Shakespeare’s Heroines for the 21st Century

The 400th anniversary of Shakespeare’s death was this April 23rd; that date is also, according to tradition, his 452nd birthday.  In the spirit of celebrating the noble bard, let’s also celebrate some of his most memorable heroines.  Here, I consider their pros and cons as heroines, and imagine their lives if they were living in the 21st century.

Juliet from Romeo and Juliet

Pros: Juliet is as passionately romantic as Romeo, but a little more level-headed; she’s often the one who points out the practical side of their situation.  She refuses to marry someone she doesn’t love.  And let’s not forget that she’s the one who basically proposes to Romeo.

Cons: Juliet is thirteen.  Thus, Juliet is a little bit hasty and impetuous.

Juliet today: At thirteen, Juliet thought an unreturned text from her boyfriend meant the end of the world.  But ten years later and still very much alive, she and Romeo are still together, having ditched their families. Juliet fronts a rock band with angst-ridden but poetic lyrics, with the three Weird Sisters from Macbeth as her backup singers.  Romeo is her biggest fan.

Ophelia from Hamlet

Pros: Ophelia’s positive qualities are linked to her negative ones; she is affectionate, gentle, and eager to please. 

ophelia2.jpgCons: Ophelia is so submissive that she allows others to manipulate her like a pawn, ultimately at the expense of her own psychological health and even of her life.    

Ophelia today: Ophelia was a troubled adolescent, but years of therapy and journaling have helped her understand the futility of basing her own self-worth on the affection of emotionally distant men.  She is now an acclaimed poet; her latest volume, Sweets to the Sweet, was especially praised.  Now, if any of the mansplaining philosophy majors she dated in college were to tell her to go to a nunnery, or insulted women for wearing make-up and “nicknaming God’s creatures,” she would call them out.

Desdamona from Othello

Pros: Desdamona is a loving, innocent person.  She is admirably immune to the racial prejudices of those around her.
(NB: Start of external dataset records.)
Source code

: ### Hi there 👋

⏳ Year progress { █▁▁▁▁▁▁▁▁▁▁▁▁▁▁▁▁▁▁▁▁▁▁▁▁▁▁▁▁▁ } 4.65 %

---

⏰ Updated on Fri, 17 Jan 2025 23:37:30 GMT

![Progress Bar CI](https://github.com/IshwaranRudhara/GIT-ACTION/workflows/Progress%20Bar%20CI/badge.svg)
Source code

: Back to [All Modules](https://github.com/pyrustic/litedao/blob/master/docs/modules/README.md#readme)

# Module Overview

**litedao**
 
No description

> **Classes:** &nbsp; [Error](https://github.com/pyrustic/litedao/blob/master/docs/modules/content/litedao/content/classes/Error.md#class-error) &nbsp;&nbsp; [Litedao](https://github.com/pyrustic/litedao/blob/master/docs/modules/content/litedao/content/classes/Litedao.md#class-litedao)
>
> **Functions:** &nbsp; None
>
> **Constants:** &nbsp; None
Cons: Desdamona is a little too trusting, and puts up with way more from Othello than she should (though, given the time period, wives didn’t have much alternative).  She is also for a long time surprisingly blind to how her talking about Cassio affects her jealous husband, though that’s obviously no excuse for his murdering her.

Desdamona today: Desi’s that impossibly gorgeous co-worker who is just a magnet for boy drama without even trying.  When you meet for martinis and she’s stressing over the conflicts between the men in her life, make sure you suggest a therapist who can help her recognize red flags of domestic violence that can quickly escalate.  And offer her a safe place to stay if she needs it.  Because she really shouldn’t put up with jealous and potentially homicidal tendencies in a partner.

Cordelia from King Lear

Pros: Cordelia doesn’t say much, but she’s honest to a fault when she speaks.  The catalyst for the play’s action is her refusal to flatter her father the way her sisters do when he is dividing up his kingdom.  Her unswerving loyalty to that father leads to her untimely demise.

Cons: She could possibly learn to be a little more tactful and diplomatic (without sacrificing her admirable integrity).

Cordelia today: Cordelia was that kid in your high school class who stayed silent all semester and then near the end came out with some zinger in the middle of class that was just so on point.  She’s now a family therapist, able to truly listen to her clients but also to tell them the truths they really need to hear.

Beatrice from Much Ado about Nothing

Pros: Beatrice is a witty, sharp-tongued but warm-hearted heroine with a delightfully amusing love-hate (eventually just love) relationship with Benedick.  Some of her insightful comments on gender and marriage show that her humor is rooted in real awareness of herself and her world.

Cons: Beatrice is a little stubborn; she also initially hides behind her humor to some extent, afraid to open herself to love.

Beatrice today: Beatrice and Benedick now have their own talk show, and they’re hilarious sparring with one another on political and social issues.  Beatrice is the show’s producer as well as one of the two stars.  Like the best comics, B & B use their humor to skewer social injustice.  They’re a husband-wife celebrity power couple.

Portia from The Merchant of Venice

Pros: Portia is extremely intelligent and resourceful.  She disguises herself as a man to preside as a judge over a court case, saving someone’s life in the process.

portiaCons:  Portia is unfortunately part of an anti-Semitic culture and doesn’t fully transcend its prejudices.  She also takes a practical joke involving rings just a little too far.

Portia today: Portia was top of her class at Harvard Law School, and has now worked her way up to Supreme Court Justice.  She’s best friends with Ruth Bader Ginsberg.  She has tirelessly advocated for women’s issues, but also refuses to tolerate anti-Semitism or any other kind of bigotry in her courtroom.  Her recent memoir, The Quality of Mercy, is a bestseller.